**Your task**
Below are records to write out again, exactly as they read.

(Saved entries)
┄┄┄┄┄┄

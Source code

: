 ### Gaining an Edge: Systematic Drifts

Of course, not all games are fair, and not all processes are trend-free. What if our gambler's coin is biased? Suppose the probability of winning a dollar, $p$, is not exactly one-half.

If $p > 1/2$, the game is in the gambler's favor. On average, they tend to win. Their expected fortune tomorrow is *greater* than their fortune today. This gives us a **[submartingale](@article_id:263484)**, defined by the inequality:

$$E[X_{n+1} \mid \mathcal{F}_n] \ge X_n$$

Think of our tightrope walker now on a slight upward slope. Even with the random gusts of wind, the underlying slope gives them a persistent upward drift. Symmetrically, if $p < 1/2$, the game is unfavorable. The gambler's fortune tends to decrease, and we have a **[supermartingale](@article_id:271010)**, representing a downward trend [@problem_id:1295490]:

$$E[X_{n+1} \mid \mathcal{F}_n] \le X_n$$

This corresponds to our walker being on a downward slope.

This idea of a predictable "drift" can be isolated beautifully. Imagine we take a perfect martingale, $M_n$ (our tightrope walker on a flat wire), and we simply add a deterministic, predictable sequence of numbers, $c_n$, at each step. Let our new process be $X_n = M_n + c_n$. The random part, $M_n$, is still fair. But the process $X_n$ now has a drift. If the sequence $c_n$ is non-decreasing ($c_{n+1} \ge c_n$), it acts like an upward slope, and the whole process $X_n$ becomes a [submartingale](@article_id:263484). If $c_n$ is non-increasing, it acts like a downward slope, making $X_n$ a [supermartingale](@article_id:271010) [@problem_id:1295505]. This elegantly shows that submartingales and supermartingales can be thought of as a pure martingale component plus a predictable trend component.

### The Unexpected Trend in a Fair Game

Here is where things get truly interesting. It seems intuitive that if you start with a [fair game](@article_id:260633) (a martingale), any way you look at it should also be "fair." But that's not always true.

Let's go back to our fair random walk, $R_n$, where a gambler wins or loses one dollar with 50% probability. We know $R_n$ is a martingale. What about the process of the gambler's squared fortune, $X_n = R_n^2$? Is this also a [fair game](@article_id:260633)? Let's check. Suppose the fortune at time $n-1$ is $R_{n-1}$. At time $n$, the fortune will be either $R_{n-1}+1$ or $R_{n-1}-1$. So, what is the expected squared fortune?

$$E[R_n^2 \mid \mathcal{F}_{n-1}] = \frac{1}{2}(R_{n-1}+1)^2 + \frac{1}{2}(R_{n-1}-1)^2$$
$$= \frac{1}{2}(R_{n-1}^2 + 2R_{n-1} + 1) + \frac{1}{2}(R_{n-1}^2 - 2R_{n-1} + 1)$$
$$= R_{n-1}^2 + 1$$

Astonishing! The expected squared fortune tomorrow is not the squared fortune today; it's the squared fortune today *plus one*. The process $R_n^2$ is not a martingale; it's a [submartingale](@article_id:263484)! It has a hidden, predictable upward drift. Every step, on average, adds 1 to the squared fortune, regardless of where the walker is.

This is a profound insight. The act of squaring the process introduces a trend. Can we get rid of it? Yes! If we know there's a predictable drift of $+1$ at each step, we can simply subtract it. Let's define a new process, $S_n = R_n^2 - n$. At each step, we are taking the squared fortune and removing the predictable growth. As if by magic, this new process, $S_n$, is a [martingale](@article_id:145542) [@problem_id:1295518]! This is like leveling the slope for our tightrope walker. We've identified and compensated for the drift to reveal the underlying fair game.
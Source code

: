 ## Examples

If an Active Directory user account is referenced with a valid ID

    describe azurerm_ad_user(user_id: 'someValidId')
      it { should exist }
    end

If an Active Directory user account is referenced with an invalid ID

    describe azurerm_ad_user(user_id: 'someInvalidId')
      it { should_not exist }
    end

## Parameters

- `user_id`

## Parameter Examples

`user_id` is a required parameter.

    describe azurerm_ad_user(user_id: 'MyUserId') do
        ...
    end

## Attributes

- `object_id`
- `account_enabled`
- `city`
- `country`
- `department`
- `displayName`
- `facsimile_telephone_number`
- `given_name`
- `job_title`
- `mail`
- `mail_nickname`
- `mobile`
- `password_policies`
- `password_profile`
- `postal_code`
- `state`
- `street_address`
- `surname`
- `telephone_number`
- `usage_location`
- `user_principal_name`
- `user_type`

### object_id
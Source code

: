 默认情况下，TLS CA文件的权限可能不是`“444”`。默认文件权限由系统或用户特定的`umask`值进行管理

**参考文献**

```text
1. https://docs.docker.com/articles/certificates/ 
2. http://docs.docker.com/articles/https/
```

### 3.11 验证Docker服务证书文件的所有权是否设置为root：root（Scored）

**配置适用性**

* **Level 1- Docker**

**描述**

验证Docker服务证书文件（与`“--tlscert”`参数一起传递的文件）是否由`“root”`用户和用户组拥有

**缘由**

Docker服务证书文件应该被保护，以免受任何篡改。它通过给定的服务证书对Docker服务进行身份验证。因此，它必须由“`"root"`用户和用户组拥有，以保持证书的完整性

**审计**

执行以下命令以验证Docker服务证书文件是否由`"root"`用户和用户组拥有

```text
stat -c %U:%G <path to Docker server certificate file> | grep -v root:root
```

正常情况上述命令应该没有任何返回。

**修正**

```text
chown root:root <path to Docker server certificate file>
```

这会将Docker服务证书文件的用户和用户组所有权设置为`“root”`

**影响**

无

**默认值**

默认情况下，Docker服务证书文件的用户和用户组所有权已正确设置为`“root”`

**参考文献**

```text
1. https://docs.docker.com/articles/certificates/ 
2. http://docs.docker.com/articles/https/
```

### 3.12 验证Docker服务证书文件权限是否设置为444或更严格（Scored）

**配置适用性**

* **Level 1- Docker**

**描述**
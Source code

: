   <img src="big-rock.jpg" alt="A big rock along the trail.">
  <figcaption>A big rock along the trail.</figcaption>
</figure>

┄┄┄┄┄┄

**Exercise output**
Source code

: ### Gaining an Edge: Systematic Drifts

Of course, not all games are fair, and not all processes are trend-free. What if our gambler's coin is biased? Suppose the probability of winning a dollar, $p$, is not exactly one-half.

If $p > 1/2$, the game is in the gambler's favor. On average, they tend to win. Their expected fortune tomorrow is *greater* than their fortune today. This gives us a **[submartingale](@article_id:263484)**, defined by the inequality:

$$E[X_{n+1} \mid \mathcal{F}_n] \ge X_n$$

Think of our tightrope walker now on a slight upward slope. Even with the random gusts of wind, the underlying slope gives them a persistent upward drift. Symmetrically, if $p < 1/2$, the game is unfavorable. The gambler's fortune tends to decrease, and we have a **[supermartingale](@article_id:271010)**, representing a downward trend [@problem_id:1295490]:

$$E[X_{n+1} \mid \mathcal{F}_n] \le X_n$$

This corresponds to our walker being on a downward slope.

This idea of a predictable "drift" can be isolated beautifully. Imagine we take a perfect martingale, $M_n$ (our tightrope walker on a flat wire), and we simply add a deterministic, predictable sequence of numbers, $c_n$, at each step. Let our new process be $X_n = M_n + c_n$. The random part, $M_n$, is still fair. But the process $X_n$ now has a drift. If the sequence $c_n$ is non-decreasing ($c_{n+1} \ge c_n$), it acts like an upward slope, and the whole process $X_n$ becomes a [submartingale](@article_id:263484). If $c_n$ is non-increasing, it acts like a downward slope, making $X_n$ a [supermartingale](@article_id:271010) [@problem_id:1295505]. This elegantly shows that submartingales and supermartingales can be thought of as a pure martingale component plus a predictable trend component.

### The Unexpected Trend in a Fair Game

Here is where things get truly interesting. It seems intuitive that if you start with a [fair game](@article_id:260633) (a martingale), any way you look at it should also be "fair." But that's not always true.

Let's go back to our fair random walk, $R_n$, where a gambler wins or loses one dollar with 50% probability. We know $R_n$ is a martingale. What about the process of the gambler's squared fortune, $X_n = R_n^2$? Is this also a [fair game](@article_id:260633)? Let's check. Suppose the fortune at time $n-1$ is $R_{n-1}$. At time $n$, the fortune will be either $R_{n-1}+1$ or $R_{n-1}-1$. So, what is the expected squared fortune?

$$E[R_n^2 \mid \mathcal{F}_{n-1}] = \frac{1}{2}(R_{n-1}+1)^2 + \frac{1}{2}(R_{n-1}-1)^2$$
$$= \frac{1}{2}(R_{n-1}^2 + 2R_{n-1} + 1) + \frac{1}{2}(R_{n-1}^2 - 2R_{n-1} + 1)$$
$$= R_{n-1}^2 + 1$$

Astonishing! The expected squared fortune tomorrow is not the squared fortune today; it's the squared fortune today *plus one*. The process $R_n^2$ is not a martingale; it's a [submartingale](@article_id:263484)! It has a hidden, predictable upward drift. Every step, on average, adds 1 to the squared fortune, regardless of where the walker is.

This is a profound insight. The act of squaring the process introduces a trend. Can we get rid of it? Yes! If we know there's a predictable drift of $+1$ at each step, we can simply subtract it. Let's define a new process, $S_n = R_n^2 - n$. At each step, we are taking the squared fortune and removing the predictable growth. As if by magic, this new process, $S_n$, is a [martingale](@article_id:145542) [@problem_id:1295518]! This is like leveling the slope for our tightrope walker. We've identified and compensated for the drift to reveal the underlying fair game.
Source code

: ## Examples

If an Active Directory user account is referenced with a valid ID

    describe azurerm_ad_user(user_id: 'someValidId')
      it { should exist }
    end

If an Active Directory user account is referenced with an invalid ID

    describe azurerm_ad_user(user_id: 'someInvalidId')
      it { should_not exist }
    end

## Parameters

- `user_id`

## Parameter Examples

`user_id` is a required parameter.

    describe azurerm_ad_user(user_id: 'MyUserId') do
        ...
    end

## Attributes

- `object_id`
- `account_enabled`
- `city`
- `country`
- `department`
- `displayName`
- `facsimile_telephone_number`
- `given_name`
- `job_title`
- `mail`
- `mail_nickname`
- `mobile`
- `password_policies`
- `password_profile`
- `postal_code`
- `state`
- `street_address`
- `surname`
- `telephone_number`
- `usage_location`
- `user_principal_name`
- `user_type`

### object_id
Source code

: 默认情况下，TLS CA文件的权限可能不是`“444”`。默认文件权限由系统或用户特定的`umask`值进行管理

**参考文献**

```text
1. https://docs.docker.com/articles/certificates/ 
2. http://docs.docker.com/articles/https/
```

### 3.11 验证Docker服务证书文件的所有权是否设置为root：root（Scored）

**配置适用性**

* **Level 1- Docker**

**描述**

验证Docker服务证书文件（与`“--tlscert”`参数一起传递的文件）是否由`“root”`用户和用户组拥有

**缘由**

Docker服务证书文件应该被保护，以免受任何篡改。它通过给定的服务证书对Docker服务进行身份验证。因此，它必须由“`"root"`用户和用户组拥有，以保持证书的完整性

**审计**

执行以下命令以验证Docker服务证书文件是否由`"root"`用户和用户组拥有

```text
stat -c %U:%G <path to Docker server certificate file> | grep -v root:root
```

正常情况上述命令应该没有任何返回。

**修正**

```text
chown root:root <path to Docker server certificate file>
```

这会将Docker服务证书文件的用户和用户组所有权设置为`“root”`

**影响**

无

**默认值**

默认情况下，Docker服务证书文件的用户和用户组所有权已正确设置为`“root”`

**参考文献**

```text
1. https://docs.docker.com/articles/certificates/ 
2. http://docs.docker.com/articles/https/
```

### 3.12 验证Docker服务证书文件权限是否设置为444或更严格（Scored）

**配置适用性**

* **Level 1- Docker**

**描述**
Source code

:   <img src="big-rock.jpg" alt="A big rock along the trail.">
  <figcaption>A big rock along the trail.</figcaption>
</figure>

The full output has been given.